Available on: nintendo switch
Approximate playing time: 20-25 hours

What to read

  • Fifa’s next game – which, it will be recalled, will officially be the last in EA’s series – will feature women’s club football for the first time, having included (some) women’s international teams since 2015. 2K’s inclusion of WNBA teams in its basketball games represents a big step forward for the representation of women’s sports in the virtual realm. Me, 11 years old, I would have been delighted.

  • The superlative Papers, Please, a game about being a border control officer in a fictional Eastern Bloc country that reveals an uncomfortable amount of who plays it, is coming to mobile next month. It’s still extremely relevant. I will take every opportunity to revisit this Tweet in NYU game developer and lecturer Robert Yangtoo:

every time I taught Papers Please in college, the discussion was always like —
American students: “it’s obviously about Russia”
international students: “it’s obviously about America” ​​https://t.co/NCAlThe6tz

—Robert Yang (@radiatoryang) May 6, 2021

  • The Stray Cat Game has taken off. It’s nice because it’s an inventive and creative game that deserves success, and because people keep posting videos of their cats react to the gameand these videos bring me to life.

  • With apologies to anyone who thinks I’m featuring too much Lego in this section: the Atari 2600 Lego set was released on August 1, featuring a pop-up portrait of an 80s living room and dioramas of classic games from ‘Atari.

  • I made a radio documentary about video games called Generation Games: From Pong to Pokémon.

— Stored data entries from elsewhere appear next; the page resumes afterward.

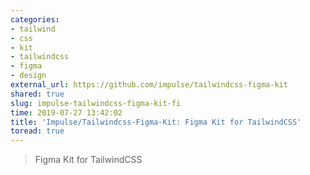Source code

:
 ```yaml
---
categories:
- tailwind
- css
- kit
- tailwindcss
- figma
- design
external_url: https://github.com/impulse/tailwindcss-figma-kit
shared: true
slug: impulse-tailwindcss-figma-kit-fi
time: 2019-07-27 13:42:02
title: 'Impulse/Tailwindcss-Figma-Kit: Figma Kit for TailwindCSS'
toread: true
---
```


> Figma Kit for TailwindCSS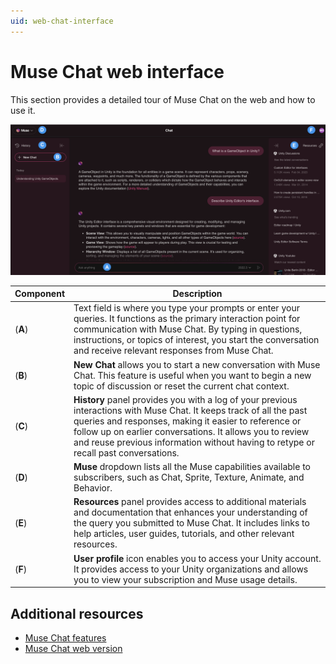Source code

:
 ```yaml
---
uid: web-chat-interface
---
```


# Muse Chat web interface
This section provides a detailed tour of Muse Chat on the web and how to use it.

![alt text](Images/chat-interface.png)

| Component | Description |
| --------- | ----------- |
| (**A**) | Text field is where you type your prompts or enter your queries. It functions as the primary interaction point for communication with Muse Chat. By typing in questions, instructions, or topics of interest, you start the conversation and receive relevant responses from Muse Chat. |
| (**B**) | **New Chat** allows you to start a new conversation with Muse Chat. This feature is useful when you want to begin a new topic of discussion or reset the current chat context. |
| (**C**) | **History** panel provides you with a log of your previous interactions with Muse Chat. It keeps track of all the past queries and responses, making it easier to reference or follow up on earlier conversations. It allows you to review and reuse previous information without having to retype or recall past conversations. |
| (**D**) | **Muse** dropdown lists all the Muse capabilities available to subscribers, such as Chat, Sprite, Texture, Animate, and Behavior. |
| (**E**) | **Resources** panel provides access to additional materials and documentation that enhances your understanding of the query you submitted to Muse Chat. It includes links to help articles, user guides, tutorials, and other relevant resources. |
| (**F**) | **User profile** icon enables you to access your Unity account. It provides access to your Unity organizations and allows you to view your subscription and Muse usage details. |

## Additional resources

* [Muse Chat features](features-chat.md)
* [Muse Chat web version](web-chat.md)
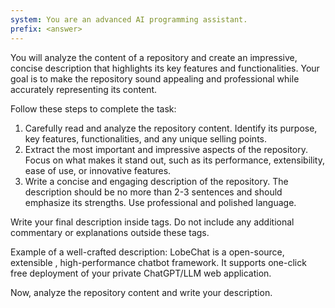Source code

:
 ```yaml
---
system: You are an advanced AI programming assistant.
prefix: <answer>
---
```


You will analyze the content of a repository and create an impressive, concise description that highlights its key features and functionalities. Your goal is to make the repository sound appealing and professional while accurately representing its content.

Follow these steps to complete the task:

1. Carefully read and analyze the repository content. Identify its purpose, key features, functionalities, and any unique selling points.
2. Extract the most important and impressive aspects of the repository. Focus on what makes it stand out, such as its performance, extensibility, ease of use, or innovative features.
3. Write a concise and engaging description of the repository. The description should be no more than 2-3 sentences and should emphasize its strengths. Use professional and polished language.

Write your final description inside <answer> tags. Do not include any additional commentary or explanations outside these tags.

Example of a well-crafted description:
<answer>
LobeChat is a open-source, extensible , high-performance chatbot framework. It supports one-click free deployment of your private ChatGPT/LLM web application.
</answer>

Now, analyze the repository content and write your description.
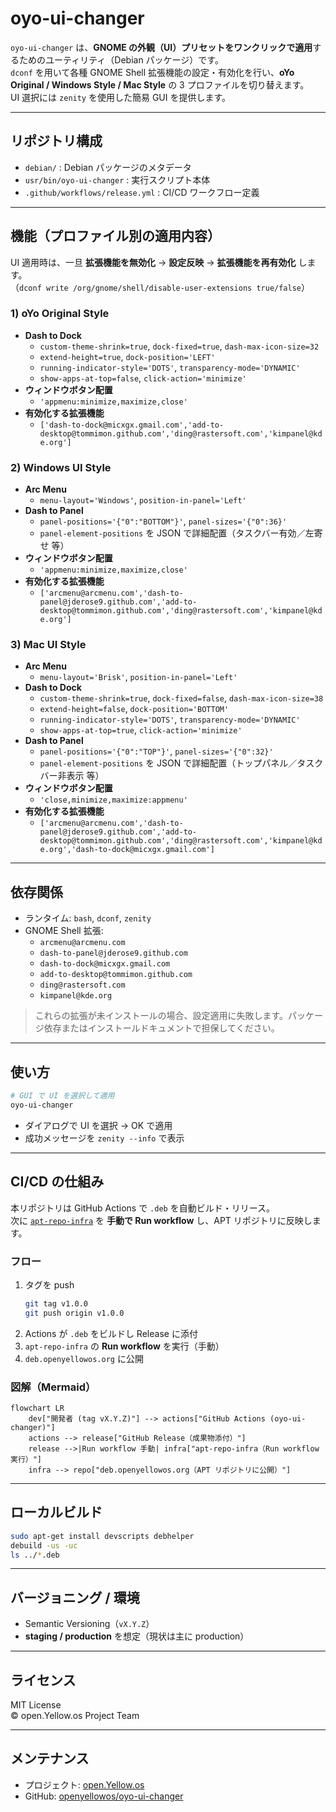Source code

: # oyo-ui-changer

`oyo-ui-changer` は、**GNOME の外観（UI）プリセットをワンクリックで適用**するためのユーティリティ（Debian パッケージ）です。  
`dconf` を用いて各種 GNOME Shell 拡張機能の設定・有効化を行い、**oYo Original / Windows Style / Mac Style** の 3 プロファイルを切り替えます。  
UI 選択には `zenity` を使用した簡易 GUI を提供します。

---

## リポジトリ構成

- `debian/` : Debian パッケージのメタデータ  
- `usr/bin/oyo-ui-changer` : 実行スクリプト本体  
- `.github/workflows/release.yml` : CI/CD ワークフロー定義  

---

## 機能（プロファイル別の適用内容）

UI 適用時は、一旦 **拡張機能を無効化** → **設定反映** → **拡張機能を再有効化** します。  
（`dconf write /org/gnome/shell/disable-user-extensions true/false`）

### 1) oYo Original Style
- **Dash to Dock**
  - `custom-theme-shrink=true`, `dock-fixed=true`, `dash-max-icon-size=32`
  - `extend-height=true`, `dock-position='LEFT'`
  - `running-indicator-style='DOTS'`, `transparency-mode='DYNAMIC'`
  - `show-apps-at-top=false`, `click-action='minimize'`
- **ウィンドウボタン配置**
  - `'appmenu:minimize,maximize,close'`
- **有効化する拡張機能**
  - `['dash-to-dock@micxgx.gmail.com','add-to-desktop@tommimon.github.com','ding@rastersoft.com','kimpanel@kde.org']`

### 2) Windows UI Style
- **Arc Menu**
  - `menu-layout='Windows'`, `position-in-panel='Left'`
- **Dash to Panel**
  - `panel-positions='{"0":"BOTTOM"}'`, `panel-sizes='{"0":36}'`
  - `panel-element-positions` を JSON で詳細配置（タスクバー有効／左寄せ 等）
- **ウィンドウボタン配置**
  - `'appmenu:minimize,maximize,close'`
- **有効化する拡張機能**
  - `['arcmenu@arcmenu.com','dash-to-panel@jderose9.github.com','add-to-desktop@tommimon.github.com','ding@rastersoft.com','kimpanel@kde.org']`

### 3) Mac UI Style
- **Arc Menu**
  - `menu-layout='Brisk'`, `position-in-panel='Left'`
- **Dash to Dock**
  - `custom-theme-shrink=true`, `dock-fixed=false`, `dash-max-icon-size=38`
  - `extend-height=false`, `dock-position='BOTTOM'`
  - `running-indicator-style='DOTS'`, `transparency-mode='DYNAMIC'`
  - `show-apps-at-top=true`, `click-action='minimize'`
- **Dash to Panel**
  - `panel-positions='{"0":"TOP"}'`, `panel-sizes='{"0":32}'`
  - `panel-element-positions` を JSON で詳細配置（トップパネル／タスクバー非表示 等）
- **ウィンドウボタン配置**
  - `'close,minimize,maximize:appmenu'`
- **有効化する拡張機能**
  - `['arcmenu@arcmenu.com','dash-to-panel@jderose9.github.com','add-to-desktop@tommimon.github.com','ding@rastersoft.com','kimpanel@kde.org','dash-to-dock@micxgx.gmail.com']`

---

## 依存関係

- ランタイム: `bash`, `dconf`, `zenity`
- GNOME Shell 拡張:
  - `arcmenu@arcmenu.com`
  - `dash-to-panel@jderose9.github.com`
  - `dash-to-dock@micxgx.gmail.com`
  - `add-to-desktop@tommimon.github.com`
  - `ding@rastersoft.com`
  - `kimpanel@kde.org`

> これらの拡張が未インストールの場合、設定適用に失敗します。パッケージ依存またはインストールドキュメントで担保してください。

---

## 使い方

```bash
# GUI で UI を選択して適用
oyo-ui-changer
```

- ダイアログで UI を選択 → OK で適用  
- 成功メッセージを `zenity --info` で表示  

---

## CI/CD の仕組み

本リポジトリは GitHub Actions で `.deb` を自動ビルド・リリース。  
次に [`apt-repo-infra`](https://github.com/openyellowos/apt-repo-infra) を **手動で Run workflow** し、APT リポジトリに反映します。

### フロー

1. タグを push  
   ```bash
   git tag v1.0.0
   git push origin v1.0.0
   ```
2. Actions が `.deb` をビルドし Release に添付  
3. `apt-repo-infra` の **Run workflow** を実行（手動）  
4. `deb.openyellowos.org` に公開

### 図解（Mermaid）

```mermaid
flowchart LR
    dev["開発者 (tag vX.Y.Z)"] --> actions["GitHub Actions (oyo-ui-changer)"]
    actions --> release["GitHub Release（成果物添付）"]
    release -->|Run workflow 手動| infra["apt-repo-infra（Run workflow 実行）"]
    infra --> repo["deb.openyellowos.org（APT リポジトリに公開）"]
```


---

## ローカルビルド

```bash
sudo apt-get install devscripts debhelper
debuild -us -uc
ls ../*.deb
```

---

## バージョニング / 環境

- Semantic Versioning（`vX.Y.Z`）  
- **staging / production** を想定（現状は主に production）

---

## ライセンス

MIT License  
© open.Yellow.os Project Team

---

## メンテナンス

- プロジェクト: [open.Yellow.os](https://openyellowos.org)  
- GitHub: [openyellowos/oyo-ui-changer](https://github.com/openyellowos/oyo-ui-changer)
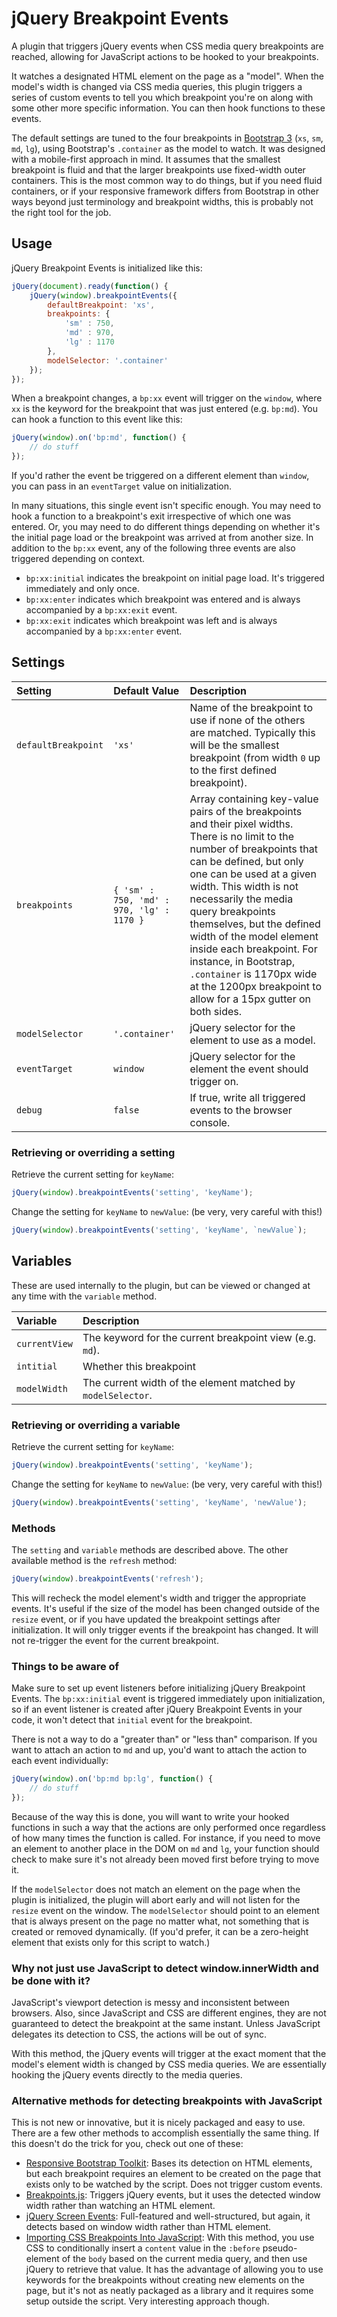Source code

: # jQuery Breakpoint Events #

A plugin that triggers jQuery events when CSS media query breakpoints are reached, allowing for JavaScript actions to be hooked to your breakpoints.

It watches a designated HTML element on the page as a "model". When the model's width is changed via CSS media queries, this plugin triggers a series of custom events to tell you which breakpoint you're on along with some other more specific information. You can then hook functions to these events.

The default settings are tuned to the four breakpoints in [Bootstrap 3](http://getbootstrap.com/) (`xs`, `sm`, `md`, `lg`), using Bootstrap's `.container` as the model to watch. It was designed with a mobile-first approach in mind. It assumes that the smallest breakpoint is fluid and that the larger breakpoints use fixed-width outer containers. This is the most common way to do things, but if you need fluid containers, or if your responsive framework differs from Bootstrap in other ways beyond just terminology and breakpoint widths, this is probably not the right tool for the job.

## Usage ##

jQuery Breakpoint Events is initialized like this:

```javascript
jQuery(document).ready(function() {
	jQuery(window).breakpointEvents({
		defaultBreakpoint: 'xs',
		breakpoints: {
			'sm' : 750,
			'md' : 970,
			'lg' : 1170
		},
		modelSelector: '.container'
	});
});
```

When a breakpoint changes, a `bp:xx` event will trigger on the `window`, where `xx` is the keyword for the breakpoint that was just entered (e.g. `bp:md`). You can hook a function to this event like this:

```javascript
jQuery(window).on('bp:md', function() {
	// do stuff
});
```

If you'd rather the event be triggered on a different element than `window`, you can pass in an `eventTarget` value on initialization.

In many situations, this single event isn't specific enough. You may need to hook a function to a breakpoint's exit irrespective of which one was entered. Or, you may need to do different things depending on whether it's the initial page load or the breakpoint was arrived at from another size. In addition to the `bp:xx` event, any of the following three events are also triggered depending on context.

  * `bp:xx:initial` indicates the breakpoint on initial page load. It's triggered immediately and only once.
  * `bp:xx:enter` indicates which breakpoint was entered and is always accompanied by a `bp:xx:exit` event.
  * `bp:xx:exit` indicates which breakpoint was left and is always accompanied by a `bp:xx:enter` event.


## Settings ##

| Setting             | Default Value    | Description
|:--------------------|:-----------|:------------
| `defaultBreakpoint` | `'xs'`       | Name of the breakpoint to use if none of the others are matched. Typically this will be the smallest breakpoint (from width `0` up to the first defined breakpoint).
| `breakpoints`       | `{ 'sm' : 750, 'md' : 970, 'lg' : 1170 }` | Array containing key-value pairs of the breakpoints and their pixel widths. There is no limit to the number of breakpoints that can be defined, but only one can be used at a given width. This width is not necessarily the media query breakpoints themselves, but the defined width of the model element inside each breakpoint. For instance, in Bootstrap, `.container` is 1170px wide at the 1200px breakpoint to allow for a 15px gutter on both sides.
| `modelSelector`     | `'.container'` | jQuery selector for the element to use as a model.
| `eventTarget`       | `window`   | jQuery selector for the element the event should trigger on.
| `debug`             | `false`      | If true, write all triggered events to the browser console.


### Retrieving or overriding a setting ###

Retrieve the current setting for `keyName`:

```javascript
jQuery(window).breakpointEvents('setting', 'keyName');
```

Change the setting for `keyName` to `newValue`: (be very, very careful with this!)

```javascript
jQuery(window).breakpointEvents('setting', 'keyName', `newValue`);
```

## Variables ##

These are used internally to the plugin, but can be viewed or changed at any time with the `variable` method.

| Variable            | Description
|:--------------------|:------------
| `currentView`       | The keyword for the current breakpoint view (e.g. `md`).
| `intitial`          | Whether this breakpoint 
| `modelWidth`        | The current width of the element matched by `modelSelector`.

### Retrieving or overriding a variable ###

Retrieve the current setting for `keyName`:

```javascript
jQuery(window).breakpointEvents('setting', 'keyName');
```

Change the setting for `keyName` to `newValue`: (be very, very careful with this!)

```javascript
jQuery(window).breakpointEvents('setting', 'keyName', 'newValue');
```

### Methods ###

The `setting` and `variable` methods are described above. The other available method is the `refresh` method:

```javascript
jQuery(window).breakpointEvents('refresh');
```

This will recheck the model element's width and trigger the appropriate events. It's useful if the size of the model has been changed outside of the `resize` event, or if you have updated the breakpoint settings after initialization. It will only trigger events if the breakpoint has changed. It will not re-trigger the event for the current breakpoint.

### Things to be aware of ###

Make sure to set up event listeners before initializing jQuery Breakpoint Events. The `bp:xx:initial` event is triggered immediately upon initialization, so if an event listener is created after jQuery Breakpoint Events in your code, it won't detect that `initial` event for the breakpoint.

There is not a way to do a "greater than" or "less than" comparison. If you want to attach an action to `md` and up, you'd want to attach the action to each event individually:

```javascript
jQuery(window).on('bp:md bp:lg', function() { 
    // do stuff 
});
```

Because of the way this is done, you will want to write your hooked functions in such a way that the actions are only performed once regardless of how many times the function is called. For instance, if you need to move an element to another place in the DOM on `md` and `lg`, your function should check to make sure it's not already been moved first before trying to move it.

If the `modelSelector` does not match an element on the page when the plugin is initialized, the plugin will abort early and will not listen for the `resize` event on the window. The `modelSelector` should point to an element that is always present on the page no matter what, not something that is created or removed dynamically. (If you'd prefer, it can be a zero-height element that exists only for this script to watch.)

### Why not just use JavaScript to detect window.innerWidth and be done with it? ###

JavaScript's viewport detection is messy and inconsistent between browsers. Also, since JavaScript and CSS are different engines, they are not guaranteed to detect the breakpoint at the same instant. Unless JavaScript delegates its detection to CSS, the actions will be out of sync. 

With this method, the jQuery events will trigger at the exact moment that the model's element width is changed by CSS media queries. We are essentially hooking the jQuery events directly to the media queries.


### Alternative methods for detecting breakpoints with JavaScript ###

This is not new or innovative, but it is nicely packaged and easy to use. There are a few other methods to accomplish essentially the same thing. If this doesn't do the trick for you, check out one of these:

 * [Responsive Bootstrap Toolkit](https://github.com/maciej-gurban/responsive-bootstrap-toolkit): Bases its detection on HTML elements, but each breakpoint requires an element to be created on the page that exists only to be watched by the script. Does not trigger custom events.
 * [Breakpoints.js](https://github.com/xoxco/breakpoints): Triggers jQuery events, but it uses the detected window width rather than watching an HTML element.
 * [jQuery Screen Events](https://github.com/lunsdorf/jquery-screen-events): Full-featured and well-structured, but again, it detects based on window width rather than HTML element.
 * [Importing CSS Breakpoints Into JavaScript](https://www.lullabot.com/articles/importing-css-breakpoints-into-javascript): With this method, you use CSS to conditionally insert a `content` value in the `:before` pseudo-element of the `body` based on the current media query, and then use jQuery to retrieve that value. It has the advantage of allowing you to use keywords for the breakpoints without creating new elements on the page, but it's not as neatly packaged as a library and it requires some setup outside the script. Very interesting approach though.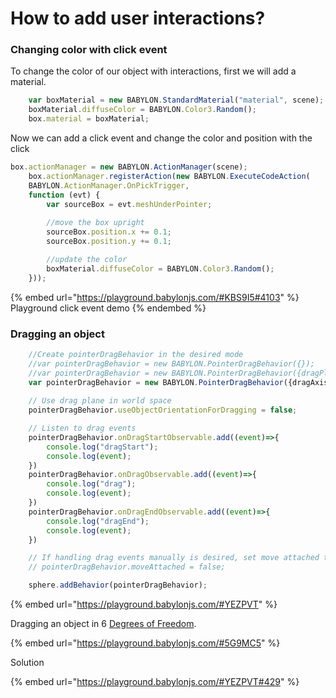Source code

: # How to add user interactions?

### Changing color with click event

To change the color of our object with interactions, first we will add a material.

```typescript
    var boxMaterial = new BABYLON.StandardMaterial("material", scene);
    boxMaterial.diffuseColor = BABYLON.Color3.Random();
    box.material = boxMaterial;
```

Now we can add a click event and change the color and position with the click

```typescript
box.actionManager = new BABYLON.ActionManager(scene);
    box.actionManager.registerAction(new BABYLON.ExecuteCodeAction(
    BABYLON.ActionManager.OnPickTrigger, 
    function (evt) {
        var sourceBox = evt.meshUnderPointer;
        
        //move the box upright
        sourceBox.position.x += 0.1;
        sourceBox.position.y += 0.1;

        //update the color
        boxMaterial.diffuseColor = BABYLON.Color3.Random();
    }));
```

{% embed url="https://playground.babylonjs.com/#KBS9I5#4103" %}
Playground click event demo
{% endembed %}

### Dragging an object

```typescript
    //Create pointerDragBehavior in the desired mode
    //var pointerDragBehavior = new BABYLON.PointerDragBehavior({});
    //var pointerDragBehavior = new BABYLON.PointerDragBehavior({dragPlaneNormal: new BABYLON.Vector3(0,1,0)});
    var pointerDragBehavior = new BABYLON.PointerDragBehavior({dragAxis: new BABYLON.Vector3(1,0,0)});
    
    // Use drag plane in world space
    pointerDragBehavior.useObjectOrientationForDragging = false;

    // Listen to drag events
    pointerDragBehavior.onDragStartObservable.add((event)=>{
        console.log("dragStart");
        console.log(event);
    })
    pointerDragBehavior.onDragObservable.add((event)=>{
        console.log("drag");
        console.log(event);
    })
    pointerDragBehavior.onDragEndObservable.add((event)=>{
        console.log("dragEnd");
        console.log(event);
    })

    // If handling drag events manually is desired, set move attached to false
    // pointerDragBehavior.moveAttached = false;

    sphere.addBehavior(pointerDragBehavior);
```

{% embed url="https://playground.babylonjs.com/#YEZPVT" %}

Dragging an object in 6 [Degrees of Freedom](https://en.wikipedia.org/wiki/Six\_degrees\_of\_freedom).

{% embed url="https://playground.babylonjs.com/#5G9MC5" %}

Solution

{% embed url="https://playground.babylonjs.com/#YEZPVT#429" %}



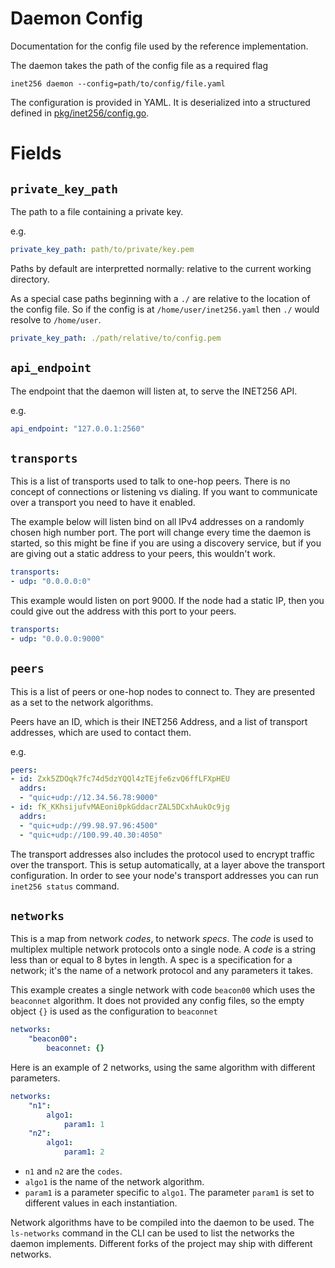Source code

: # Daemon Config
Documentation for the config file used by the reference implementation.

The daemon takes the path of the config file as a required flag
```
inet256 daemon --config=path/to/config/file.yaml
```

The configuration is provided in YAML.  It is deserialized into a structured defined in [pkg/inet256/config.go](../pkg/inet256d/config.go).

# Fields

## `private_key_path`
The path to a file containing a private key.

e.g.
```yaml
private_key_path: path/to/private/key.pem
```

Paths by default are interpretted normally: relative to the current working directory.

As a special case paths beginning with a `./` are relative to the location of the config file.
So if the config is at `/home/user/inet256.yaml` then `./` would resolve to `/home/user`.

```yaml
private_key_path: ./path/relative/to/config.pem
```

## `api_endpoint`
The endpoint that the daemon will listen at, to serve the INET256 API.

e.g.
```yaml
api_endpoint: "127.0.0.1:2560"
```

## `transports`
This is a list of transports used to talk to one-hop peers.
There is no concept of connections or listening vs dialing.
If you want to communicate over a transport you need to have it enabled.

The example below will listen bind on all IPv4 addresses on a randomly chosen high number port.
The port will change every time the daemon is started, so this might be fine if you are using a discovery service, but if you are giving out a static address to your peers, this wouldn't work.
```yaml
transports:
- udp: "0.0.0.0:0"
```

This example would listen on port 9000.
If the node had a static IP, then you could give out the address with this port to your peers.
```yaml
transports:
- udp: "0.0.0.0:9000"
```

## `peers`
This is a list of peers or one-hop nodes to connect to.
They are presented as a set to the network algorithms.

Peers have an ID, which is their INET256 Address, and a list of transport addresses, which are used to contact them.

e.g.
```yaml
peers:
- id: Zxk5ZDOqk7fc74d5dzYQQl4zTEjfe6zvQ6ffLFXpHEU 
  addrs:
  - "quic+udp://12.34.56.78:9000"
- id: fK_KKhsijufvMAEoni0pkGddacrZAL5DCxhAukOc9jg 
  addrs:
  - "quic+udp://99.98.97.96:4500"
  - "quic+udp://100.99.40.30:4050"
```

The transport addresses also includes the protocol used to encrypt traffic over the transport.
This is setup automatically, at a layer above the transport configuration.
In order to see your node's transport addresses you can run `inet256 status` command.

## `networks`
This is a map from network *codes*, to network *specs*.
The  *code* is used to multiplex multiple network protocols onto a single node.
A *code* is a string less than or equal to 8 bytes in length.
A spec is a specification for a network; it's the name of a network protocol and any parameters it takes.

This example creates a single network with code `beacon00` which uses the `beaconnet` algorithm.
It does not provided any config files, so the empty object `{}` is used as the configuration to `beaconnet`

```yaml
networks:
    "beacon00":
        beaconnet: {}
```

Here is an example of 2 networks, using the same algorithm with different parameters.
```yaml
networks:
    "n1":
        algo1:
            param1: 1
    "n2":
        algo1:
            param1: 2
```
- `n1` and `n2` are the `codes`.
- `algo1` is the name of the network algorithm.
- `param1` is a parameter specific to `algo1`. The parameter `param1` is set to different values in each instantiation.

Network algorithms have to be compiled into the daemon to be used.
The `ls-networks` command in the CLI can be used to list the networks the daemon implements.
Different forks of the project may ship with different networks.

It’s about how games have changed our lives over the past 50 years, and it’ll be on BBC Radio 4 at 8pm BST this Saturday (July 30).

What to click

How to save money when buying video games and consoles

When life gives you lemons, video games can be the escape we need, writes Dominik Diamond

Minecraft developers won’t allow NFTs on the gaming platform

101 ways the arts can slightly improve your life

Block of questions

Do-it-yourself games… GNOG.

This week’s question comes from the reader Adam: I recently played Assemble With Care and am enjoying it bring broken things back to life. Can you recommend other games that is it to repair, renovate or repair?

What a great question. I also like Assemble with care – a game about dismantling objects and exploring their emotional history as well. There should be more games about restoration than destruction, right? I immediately thought of PowerWashing Simulator, a game in which you methodically remove dirt from dirty things, as it seems to have unexpectedly won over a number of my friends. In GNOG, you satisfactorily play with sleek machines and robots until they perform as intended. There are jew’s harp, a game about trying to get from East Berlin to Turkey in a horrible old car that keeps breaking down, requiring you to fix it. But none of that fit the bill, right? There are many games about organization things, but not specifically to fix them. I’m going to throw this one out to the readers: can you recommend any games on repair?